Senior Network Reliability Engineer - DGX Cloud
Company: Nvidia
Location: US, CA, Santa Clara (Remote)
Salary: $136k - $224.2k per year
Type: Full-time
Remote: Yes
Posted: 2026-06-30
About this role
NVIDIA is looking for a Senior Network Reliability Engineer to support and maintain our cloud and datacenter network infrastructures. This network serves the needs across the whole software stack for NVIDIA, from Graphics Drivers to Autonomous Vehicles and Artificial Intelligence.
In this role, the Senior Network Operations Engineer will remediate critical alerts within defined SLAs, triage production impacting network incidents, and interact with internal customers on network related issues. They will also be responsible for engaging with external vendors to remediate hardware and software issues, and participate in project related work such as network device upgrades and capacity augmentations.
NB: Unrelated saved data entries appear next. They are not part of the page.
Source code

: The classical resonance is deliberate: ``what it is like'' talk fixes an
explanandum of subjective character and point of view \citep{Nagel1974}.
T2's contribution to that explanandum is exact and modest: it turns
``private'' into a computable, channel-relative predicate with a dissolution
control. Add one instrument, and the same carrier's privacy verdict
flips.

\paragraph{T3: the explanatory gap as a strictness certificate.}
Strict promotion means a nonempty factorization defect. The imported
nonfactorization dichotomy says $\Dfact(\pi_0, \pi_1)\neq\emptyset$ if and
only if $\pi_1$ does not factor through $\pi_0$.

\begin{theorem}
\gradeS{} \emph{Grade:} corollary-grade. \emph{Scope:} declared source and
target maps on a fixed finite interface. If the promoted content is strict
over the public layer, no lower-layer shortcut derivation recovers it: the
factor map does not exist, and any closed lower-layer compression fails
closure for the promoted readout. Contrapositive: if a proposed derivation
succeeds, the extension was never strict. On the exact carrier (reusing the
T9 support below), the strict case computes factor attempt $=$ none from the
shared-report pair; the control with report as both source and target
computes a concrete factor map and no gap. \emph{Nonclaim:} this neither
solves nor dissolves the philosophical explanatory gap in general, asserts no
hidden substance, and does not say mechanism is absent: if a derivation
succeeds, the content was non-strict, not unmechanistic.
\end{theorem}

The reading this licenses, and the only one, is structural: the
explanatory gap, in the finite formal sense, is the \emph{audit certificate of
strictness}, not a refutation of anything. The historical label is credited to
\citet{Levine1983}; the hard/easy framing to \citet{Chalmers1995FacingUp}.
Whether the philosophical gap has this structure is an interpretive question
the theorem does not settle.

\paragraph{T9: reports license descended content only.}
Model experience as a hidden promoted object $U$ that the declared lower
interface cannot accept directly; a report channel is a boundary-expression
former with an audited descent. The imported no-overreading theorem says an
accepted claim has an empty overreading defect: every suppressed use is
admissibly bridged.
An ideal candidate will possess a wide range of skills, including alert monitoring & resolution in large-scale networks and CSP environments, outstanding troubleshooting skills, understanding of L3 underlay networks, and network protocol knowledge in large multi-vendor infrastructures.
What you will be doing:
- Engage in 24/7 global shift rotations to provide remote support for network repairs and changes while collaborating across teams and updating customers on status and ticket information.
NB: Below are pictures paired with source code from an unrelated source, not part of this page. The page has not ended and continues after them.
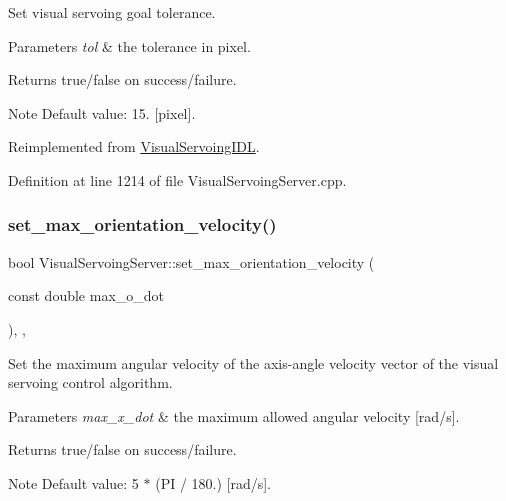 Set visual servoing goal tolerance. 


\begin{DoxyParams}{Parameters}
{\em tol} & the tolerance in pixel. \\
\hline
\end{DoxyParams}
\begin{DoxyReturn}{Returns}
true/false on success/failure. 
\end{DoxyReturn}
\begin{DoxyNote}{Note}
Default value\+: 15. \mbox{[}pixel\mbox{]}. 
\end{DoxyNote}


Reimplemented from \hyperlink{classVisualServoingIDL_aa465471a7300861c1f991f08eb257694}{Visual\+Servoing\+I\+DL}.



Definition at line 1214 of file Visual\+Servoing\+Server.\+cpp.

\mbox{\label{classVisualServoingServer_aa3226ef2de2c1743e67788d1bff60679}} 
\subsubsection{\texorpdfstring{set\+\_\+max\+\_\+orientation\+\_\+velocity()}{set\_max\_orientation\_velocity()}}
{\footnotesize\ttfamily bool Visual\+Servoing\+Server\+::set\+\_\+max\+\_\+orientation\+\_\+velocity (\begin{DoxyParamCaption}\item[{const double}]{max\+\_\+o\+\_\+dot }\end{DoxyParamCaption})\hspace{0.3cm}{\ttfamily [override]}, {\ttfamily [protected]}, {\ttfamily [virtual]}}



Set the maximum angular velocity of the axis-\/angle velocity vector of the visual servoing control algorithm. 


\begin{DoxyParams}{Parameters}
{\em max\+\_\+x\+\_\+dot} & the maximum allowed angular velocity \mbox{[}rad/s\mbox{]}. \\
\hline
\end{DoxyParams}
\begin{DoxyReturn}{Returns}
true/false on success/failure. 
\end{DoxyReturn}
\begin{DoxyNote}{Note}
Default value\+: 5 $\ast$ (PI / 180.) \mbox{[}rad/s\mbox{]}. 
\end{DoxyNote}


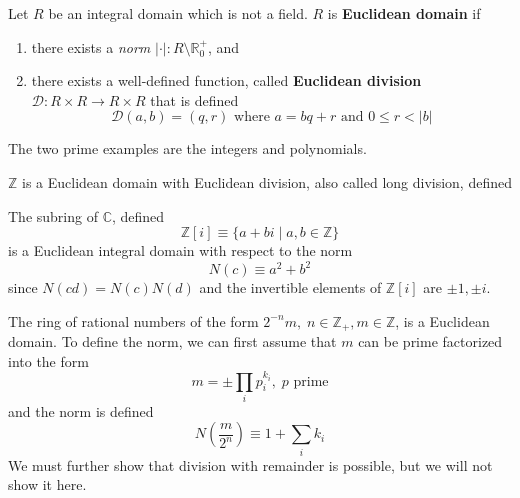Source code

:   \begin{definition}
    Let $R$ be an integral domain which is not a field. $R$ is \textbf{Euclidean domain} if 
    \begin{enumerate}
      \item there exists a \textit{norm} $|\cdot|: R \setminus \mathbb{R}_0^+$, and  
      \item there exists a well-defined function, called \textbf{Euclidean division} $\mathcal{D}: R \times R \rightarrow R \times R$ that is defined 
      \begin{equation}
        \mathcal{D}(a, b) = (q, r) \text{ where } a = bq + r \text{ and } 0 \leq r < |b|
      \end{equation}
    \end{enumerate}
  \end{definition}

  The two prime examples are the integers and polynomials. 

  \begin{example}[Integers]
    $\mathbb{Z}$ is a Euclidean domain with Euclidean division, also called long division, defined 

    \begin{center}
    \end{center}
  \end{example}

  \begin{example}
    The subring of $\mathbb{C}$, defined
    \begin{equation}
      \mathbb{Z}[i] \equiv \{ a + b i \mid a, b \in \mathbb{Z} \}
    \end{equation}
    is a Euclidean integral domain with respect to the norm 
    \begin{equation}
      N(c) \equiv a^2 + b^2
    \end{equation}
    since $N(c d) = N(c) N(d)$ and the invertible elements of $\mathbb{Z}[i]$ are $\pm 1, \pm i$. 
  \end{example}

  \begin{example}
    The ring of rational numbers of the form $2^{-n} m, \; n \in \mathbb{Z}_+, m \in \mathbb{Z}$, is a Euclidean domain. To define the norm, we can first assume that $m$ can be prime factorized into the form 
    \begin{equation}
      m = \pm \prod_{i} p_{i}^{k_i}, \; p \text{ prime}
    \end{equation}
    and the norm is defined 
    \begin{equation}
      N(\frac{m}{2^n}) \equiv 1 + \sum_i k_i
    \end{equation}
    We must further show that division with remainder is possible, but we will not show it here. 
  \end{example}

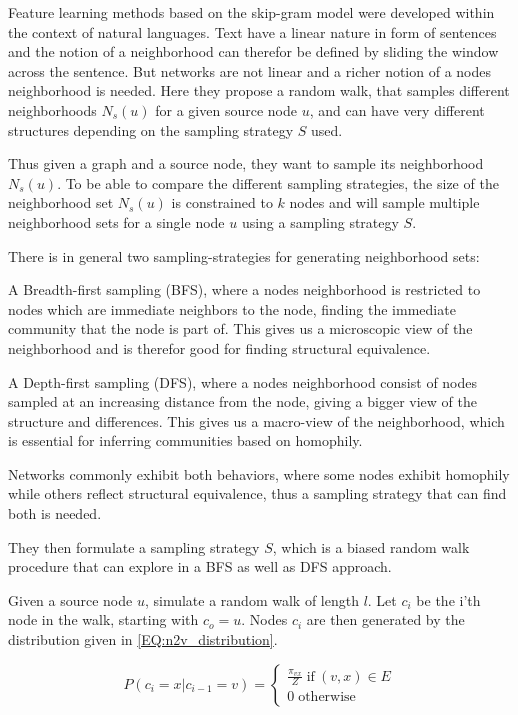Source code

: Feature learning methods based on the skip-gram model were developed within the context of natural languages. Text have a linear nature in form of sentences and the notion of a neighborhood can therefor be defined by sliding the window across the sentence. But networks are not linear and a richer notion of a nodes neighborhood is needed. Here they propose a random walk, that samples different neighborhoods $N_s (u)$ for a given source node $u$, and can have very different structures depending on the sampling strategy $S$ used.

Thus given a graph and a source node, they want to sample its neighborhood $N_s(u)$. To be able to compare the different sampling strategies, the size of the neighborhood set $N_s(u)$ is constrained to $k$ nodes and will sample multiple neighborhood sets for a single node $u$ using a sampling strategy $S$.

There is in general two sampling-strategies for generating neighborhood sets:

A Breadth-first sampling (BFS), where a nodes neighborhood is restricted to nodes which are immediate neighbors to the node, finding the immediate community that the node is part of. This gives us a microscopic view of the neighborhood and is therefor good for finding structural equivalence.

A Depth-first sampling (DFS), where a nodes neighborhood consist of nodes sampled at an increasing distance from the node, giving a bigger view of the structure and differences. This gives us a macro-view of the neighborhood, which is essential for inferring communities based on homophily.

Networks commonly exhibit both behaviors, where some nodes exhibit homophily while others reflect structural equivalence, thus a sampling strategy that can find both is needed.

They then formulate a sampling strategy $S$, which is a biased random walk procedure that can explore in a BFS as well as DFS approach.

Given a source node $u$, simulate a random walk of length $l$. Let $c_i$ be the i'th node in the walk, starting with $c_o = u$. Nodes $c_i$ are then generated by the distribution given in \autoref{EQ:n2v_distribution}.

\begin{equation}\label{EQ:n2v_distribution}
P(c_i = x | c_{i-1} = v) = 
\begin{cases} 
	\frac{\pi_{vx}}{Z}  \; \text{if} \: (v,x) \in E \\
	0 \; \text{otherwise}
\end{cases}
\end{equation}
- Drive operational improvements in change management and daily operations by following procedures.
- Manage and operate large scale IP network technologies and infrastructures.
- Utilize your skills in Peering and Datacenter interconnect technologies: PNI, Transit, Exchange, Passive DWDM, Wave circuits.
- Monitor and support the network health of on-premises and cloud infrastructures.
- Collaborate and develop workflow enhancements while documenting best practices.
What we need to see:
- Deep knowledge and experience of TCP/IP, BGP, OSPF, MPLS, IS-IS, VxLAN, EVPN, QoS, GRE, IPsec, DNS, and MACsec.
- 5+ years of experience in network operations.
- Skilled in network troubleshooting techniques and demonstrating creative problem-solving abilities.
- Strong track record of a...